### [DATA PROVIDED]
☆ ☆ ☆ ☆ ☆ ☆ ☆

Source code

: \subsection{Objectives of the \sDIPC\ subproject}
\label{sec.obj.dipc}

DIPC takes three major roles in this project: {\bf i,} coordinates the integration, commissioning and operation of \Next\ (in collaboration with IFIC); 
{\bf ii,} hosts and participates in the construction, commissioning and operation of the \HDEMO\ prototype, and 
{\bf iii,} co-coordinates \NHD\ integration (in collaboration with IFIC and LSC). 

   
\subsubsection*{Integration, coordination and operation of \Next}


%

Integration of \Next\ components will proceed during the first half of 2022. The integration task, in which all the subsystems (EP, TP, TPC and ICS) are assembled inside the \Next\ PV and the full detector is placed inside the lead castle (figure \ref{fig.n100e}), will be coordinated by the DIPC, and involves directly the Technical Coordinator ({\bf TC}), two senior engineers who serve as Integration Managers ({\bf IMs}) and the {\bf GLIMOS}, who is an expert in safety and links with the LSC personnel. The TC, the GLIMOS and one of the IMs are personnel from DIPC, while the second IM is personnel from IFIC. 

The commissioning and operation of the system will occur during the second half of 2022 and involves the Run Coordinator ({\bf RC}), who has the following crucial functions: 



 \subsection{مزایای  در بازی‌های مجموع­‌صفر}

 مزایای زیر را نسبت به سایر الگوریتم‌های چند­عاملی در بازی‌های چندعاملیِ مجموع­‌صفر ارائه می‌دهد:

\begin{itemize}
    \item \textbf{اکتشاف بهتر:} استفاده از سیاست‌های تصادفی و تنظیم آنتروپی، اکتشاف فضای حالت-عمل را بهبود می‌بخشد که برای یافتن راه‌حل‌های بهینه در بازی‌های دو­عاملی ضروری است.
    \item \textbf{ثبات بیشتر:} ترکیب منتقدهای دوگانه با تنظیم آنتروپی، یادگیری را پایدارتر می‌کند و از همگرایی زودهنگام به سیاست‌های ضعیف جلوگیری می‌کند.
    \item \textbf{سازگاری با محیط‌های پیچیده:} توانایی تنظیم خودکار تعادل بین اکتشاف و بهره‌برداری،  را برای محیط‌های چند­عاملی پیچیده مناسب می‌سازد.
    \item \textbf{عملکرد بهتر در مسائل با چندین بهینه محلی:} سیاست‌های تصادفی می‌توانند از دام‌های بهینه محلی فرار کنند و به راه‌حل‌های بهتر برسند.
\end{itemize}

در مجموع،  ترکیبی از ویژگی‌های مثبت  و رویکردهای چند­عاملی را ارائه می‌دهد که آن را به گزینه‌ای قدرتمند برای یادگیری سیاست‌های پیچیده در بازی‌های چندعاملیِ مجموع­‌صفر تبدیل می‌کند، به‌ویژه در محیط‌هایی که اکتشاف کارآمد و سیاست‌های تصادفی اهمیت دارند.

☆ ☆ ☆ ☆ ☆ ☆ ☆

### [WORK TASK]
Starting with the first line of the listing above and ending with the line that holds "the \HDEMO\ prototype, and", return those lines exactly as written, both included.

### [WRITTEN RESPONSE]
Source code

: \subsection{Objectives of the \sDIPC\ subproject}
\label{sec.obj.dipc}

DIPC takes three major roles in this project: {\bf i,} coordinates the integration, commissioning and operation of \Next\ (in collaboration with IFIC); 
{\bf ii,} hosts and participates in the construction, commissioning and operation of the \HDEMO\ prototype, and 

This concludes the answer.